The solution finds the smallest common integer between two sorted arrays using a two-pointer technique. It walks through both arrays simultaneously, moving the pointer of the smaller value forward until a match is found or one array is exhausted. This approach is efficient and avoids the overhead of using a hash set.

Approach:

• Two-pointer technique Since both arrays are already sorted in non-decreasing order, we can traverse them with two indices.
• Parallel traversal
  • Compare elements at the current pointers:
  • If equal → return that value (it’s the smallest common because we move forward from the beginning).
  • If nums1[i] < nums2[j] → increment i.
  • If nums1[i] > nums2[j] → increment j.
• Early exit The first match is automatically the smallest common value.
• No match case If pointers reach the end without a match, return -1.

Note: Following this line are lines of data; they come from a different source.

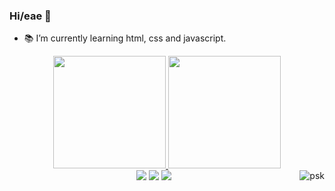 ### Hi/eae 👋

- 📚 I’m currently learning html, css and javascript.


<div align="center">
  <a href="https://github.com/caiopskk">
  <img height="180em" src="https://github-readme-stats.vercel.app/api?username=caiopskk&show_icons=true&theme=dracula&include_all_commits=true&count_private=true"/>
  <img height="180em" src="https://github-readme-stats.vercel.app/api/top-langs/?username=caiopskk&layout=compact&langs_count=7&theme=dracula"/>
    
  <div text align="center">
  <a href = "mailto:kayo367@gmail.com"><img src="https://img.shields.io/badge/-Gmail-%23333?style=for-the-badge&logo=gmail&logoColor=white" target="_blank"></a>
  <a href = "https://twitter.com/psyykko_"><img src="https://img.shields.io/twitter/follow/psyykko_?style=for-the-badge" target="_blank"></a>
  <a href = "https://www.twitch.tv/psyykko"><img src="https://img.shields.io/twitch/status/psyykko?style=for-the-badge" target="_blank"></a>
  <img align=right alt="psk" src="https://media.discordapp.net/attachments/887947347064135723/899728326267109386/Webp.net-gifmaker_1.gif?width=200&height=200">
  </div>

  
 
    

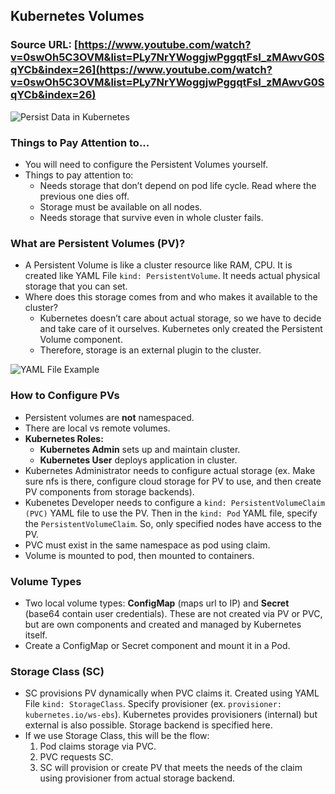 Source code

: ## Kubernetes Volumes

### Source URL: [https://www.youtube.com/watch?v=0swOh5C3OVM&list=PLy7NrYWoggjwPggqtFsI_zMAwvG0SqYCb&index=26](https://www.youtube.com/watch?v=0swOh5C3OVM&list=PLy7NrYWoggjwPggqtFsI_zMAwvG0SqYCb&index=26)

![Persist Data in Kubernetes](https://i.ibb.co/G5DkKDM/Screen-Shot-2020-08-18-at-10-09-05.png)

### Things to Pay Attention to...
- You will need to configure the Persistent Volumes yourself. 
- Things to pay attention to:
	- Needs storage that don’t depend on pod life cycle. Read where the previous one dies off.
	- Storage must be available on all nodes.
	- Needs storage that survive even in whole cluster fails.

### What are Persistent Volumes (PV)?
- A Persistent Volume is like a cluster resource like RAM, CPU. It is created like YAML File `kind: PersistentVolume`. It needs actual physical storage that you can set.
- Where does this storage comes from and who makes it available to the cluster?
	- Kubernetes doesn’t care about actual storage, so we have to decide and take care of it ourselves. Kubernetes only created the Persistent Volume component.
	- Therefore, storage is an external plugin to the cluster.
	
![YAML File Example](https://i.ibb.co/y6ytSxy/Screen-Shot-2020-08-18-at-10-09-12.png)

### How to Configure PVs
- Persistent volumes are **not** namespaced.
- There are local vs remote volumes.
- **Kubernetes Roles:**
	- **Kubernetes Admin** sets up and maintain cluster.
	- **Kubernetes User** deploys application in cluster.
- Kubernetes Administrator needs to configure actual storage (ex. Make sure nfs is there, configure cloud storage for PV to use, and then create PV components from storage backends).
- Kubenetes Developer needs to configure a `kind: PersistentVolumeClaim (PVC)` YAML file to use the PV. Then in the `kind: Pod` YAML file, specify the `PersistentVolumeClaim`. So, only specified nodes have access to the PV.
- PVC must exist in the same namespace as pod using claim.
- Volume is mounted to pod, then mounted to containers.

### Volume Types
- Two local volume types: **ConfigMap** (maps url to IP) and **Secret** (base64 contain user credentials). These are not created via PV or PVC, but are own components and created and managed by Kubernetes itself.
- Create a ConfigMap or Secret component and mount it in a Pod.

### Storage Class (SC)
- SC provisions PV dynamically when PVC claims it. Created using YAML File `kind: StorageClass`. Specify provisioner (ex. `provisioner: kubernetes.io/ws-ebs`). Kubernetes provides provisioners (internal) but external is also possible. Storage backend is specified here.
- If we use Storage Class, this will be the flow: 
	1. Pod claims storage via PVC.
	2. PVC requests SC.
	3. SC will provision or create PV that meets the needs of the claim using provisioner from actual storage backend.
<!--stackedit_data:
eyJoaXN0b3J5IjpbLTExMzI2NzE3Ml19
-->
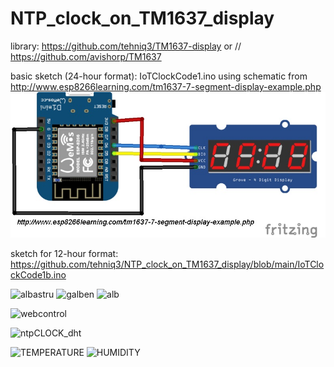 # NTP_clock_on_TM1637_display
library: https://github.com/tehniq3/TM1637-display or // https://github.com/avishorp/TM1637

basic sketch (24-hour format): IoTClockCode1.ino using schematic from http://www.esp8266learning.com/tm1637-7-segment-display-example.php
![basic schematic](https://github.com/tehniq3/NTP_clock_on_TM1637_display/blob/main/wemos-and-TM1637_bb.jpg)

sketch for 12-hour format: https://github.com/tehniq3/NTP_clock_on_TM1637_display/blob/main/IoTClockCode1b.ino

![albastru](https://blogger.googleusercontent.com/img/b/R29vZ2xl/AVvXsEg20-1u6pfqt0P6uqmjdVp9uc7U1P2HaSVSflQ2bcJ5porYFKUsoCcFRy9_0DWW-bKnJleebmGTInYdik-y_WKtgQV58OA20uTqsIXN5oNXncPM7mFcqVFvQsRR5Ca0z0Se0FV4kRYIcvHjXNRlqIoSoBDEjHnhQOCTCd9WoRCCbSPQKB74Fxp2Cb_3Dw/w200-h150/TM1637_05.jpg)
![galben](https://blogger.googleusercontent.com/img/b/R29vZ2xl/AVvXsEg2Q1b2gyRXUEmCZjEICY-T3CLC9izl3qOoP3_JE8r4vYLiL4uEKStPJjSdbwDP_TiPZzq0hGgYp2JOqkd02850qpkINuccoCzsyzvRtLh1405VRSNWCJPR5dhOZ1KKsQD11n0Rj7yirzi8bV6oDLh8A6kpQyrcccnymzXK3o9OuOxOPgwbB6JFT7m_hw/w200-h150/TM1637_06.jpg)
![alb](https://blogger.googleusercontent.com/img/b/R29vZ2xl/AVvXsEgRmfJ_mJEeY6H_QVtXESX-vegdeywY3gV0ZOrlnMfVncW5ziMbjHSAKacWzfV0WyYCK2eEAuL7aqCsQVQs1oXMN4VhGGJs95_uxthkVAS5voqPnBOef-ClFZocaXD4AsY16fC25V2dD8bUUrUA18MAklgS5fcB9_C196wV9sD4CVcpAfIWbfVvfdMqHQ/w200-h150/TM1637_07.jpg)

![webcontrol](https://blogger.googleusercontent.com/img/b/R29vZ2xl/AVvXsEicMxwoEOVYKlz0EYNeGAlGqOOQVkLwDae1waAGi6SKVjXXTJjkYNwfDSMF32eMwvblrFkk-o7JQ71Vbg-PYpJ13j8xtwG8Dzhus75Za-ZfNx1DJqdpBQZWWvk0O8uP17K5Rb-tP8AMnLRIeV0FfiJJmQ17NN0IDl9SthRASY6JegL0rEv3O9jnkJ3msQ/w150-h200/ora_auto_0.jpg)

![ntpCLOCK_dht](https://blogger.googleusercontent.com/img/b/R29vZ2xl/AVvXsEgc2jy-Cd5Vv3vkg0bVez9L7NJ7ob4vxBuRToA8dd24hkBHgIb_8vihazQqZ2eEGkQYaXHUZ69Hd-3PcwSIcFM_OPo2ICy1sGX1ZY_l26xuvTs-lQ1jKtM0-04_qy6z-q-RM4dFlgtIxyDyTaIt-mnARH1TijXGYg6HeDL0qrvQQens-0XWP90lIAKJUQ/s1139/TM1637_DHT_WemosD1_sch1.png)

![TEMPERATURE](https://blogger.googleusercontent.com/img/b/R29vZ2xl/AVvXsEi0Fv9qsf9ej4QL4KzLn6JQow6yUfIB88YizHvvbYRrvJS0YDVsZjXA9cdbejvbnszmQxoqCywcnBDwcVFOVdRXtlHL5mtlY8s_NXuTHb3lDlwMNmx-8LeRYNdLWbCDNo6kSn183flyjjj-deHW6klvNQbXuUYw0MXo8g6rhuocb1mgfFuEZqpaG8z3Jw/w200-h150/proiect4.jpg)
![HUMIDITY](https://blogger.googleusercontent.com/img/b/R29vZ2xl/AVvXsEgoAWxZ6996U_oO_kAyKkVLBHQVqC_XptE0l4SaT47MTESQuGDOKNowe7wSVvyIeWxytDZH5_M4MIuKOa8faGI9ByNAaMCl-FhzrBguHLhKbgKO0ZJ_r0Kq-bu8Um_0asNg_GJfgMkvK-AgG0JpDtt1SVxjLdAkheZkfNWiOj0Y2RgdJ2WBzrP6yQ0e5w/w200-h150/proiect3.jpg)
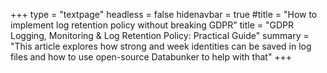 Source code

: +++
type = "textpage"
headless = false
hidenavbar = true
#title = "How to implement log retention policy without breaking GDPR"
title = "GDPR Logging, Monitoring & Log Retention Policy: Practical Guide"
summary = "This article explores how strong and week identities can be saved in log files and how to use open-source Databunker to help with that"
+++
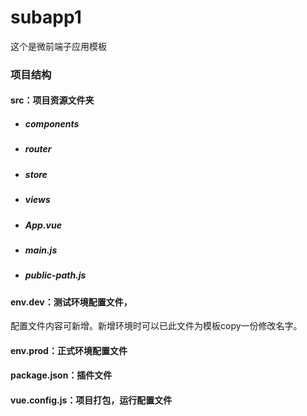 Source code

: # subapp1
这个是微前端子应用模板

###  项目结构

#### src：项目资源文件夹
* ##### components
* ##### router
* ##### store
* ##### views
* ##### App.vue
* ##### main.js
* ##### public-path.js


#### env.dev：测试环境配置文件，
配置文件内容可新增。新增环境时可以已此文件为模板copy一份修改名字。
####  env.prod：正式环境配置文件
####  package.json：插件文件
####  vue.config.js：项目打包，运行配置文件

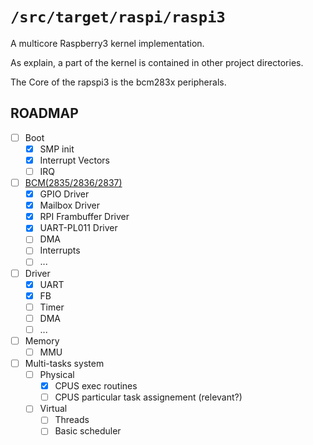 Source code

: `/src/target/raspi/raspi3`
=========================

A multicore Raspberry3 kernel implementation.

As explain, a part of the kernel is contained in other project directories.

The Core of the rapspi3 is the bcm283x peripherals.

## ROADMAP

- [ ] Boot
  - [X] SMP init
  - [X] Interrupt Vectors
  - [ ] IRQ
- [ ] [BCM(2835/2836/2837)](https://www.raspberrypi.org/documentation/hardware/raspberrypi/bcm2835/BCM2835-ARM-Peripherals.pdf)
  - [X] GPIO Driver
  - [X] Mailbox Driver
  - [X] RPI Frambuffer Driver
  - [X] UART-PL011 Driver
  - [ ] DMA
  - [ ] Interrupts
  - [ ] ...
- [ ] Driver
  - [X] UART 
  - [X] FB
  - [ ] Timer
  - [ ] DMA
  - [ ] ...
- [ ] Memory
  - [ ] MMU
- [ ] Multi-tasks system
  - [ ] Physical
    - [X] CPUS exec routines
    - [ ] CPUS particular task assignement (relevant?)
  - [ ] Virtual
    - [ ] Threads
    - [ ] Basic scheduler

Let's implement this solution in PHP: 2540. Minimum Common Value

<?php
/**
 * @param Integer[] $nums1
 * @param Integer[] $nums2
 * @return Integer
 */
function getCommon(array $nums1, array $nums2): int
{
    ...
    ...
    ...
    /**
     * go to ./solution.php
     */
}

// Test cases
echo getCommon([1,2,3], [2,4]) . "\n";                  // Output: 2
echo getCommon([1,2,3,6], [2,3,4,5]) . "\n";            // Output: 2
echo getCommon([1,2,3], [4,5,6]) . "\n";                // Output: -1
echo getCommon([1,1,2,3], [1,2,2,4]) . "\n";            // Output: 1
?>

Explanation:

• Initialize pointers i = 0, j = 0 to traverse nums1 and nums2 from the start.
• Loop until one array is fully traversed — because if one array ends, no more matches are possible.
• Compare current elements:
  • If equal → immediate return (guaranteed smallest due to sorted order and sequential traversal).
  • If nums1[i] smaller → move i forward to try and match the larger element in nums2.
  • If nums2[j] smaller → move j forward to try and match the larger element in nums1.
• Exit loop → no common value found, return -1.

Complexity

• Time Complexity: O(n + m) — each pointer moves at most n or m steps, where n = len(nums1), m = len(nums2).
• Space Complexity: O(1) — only a constant amount of extra space is used (two pointers).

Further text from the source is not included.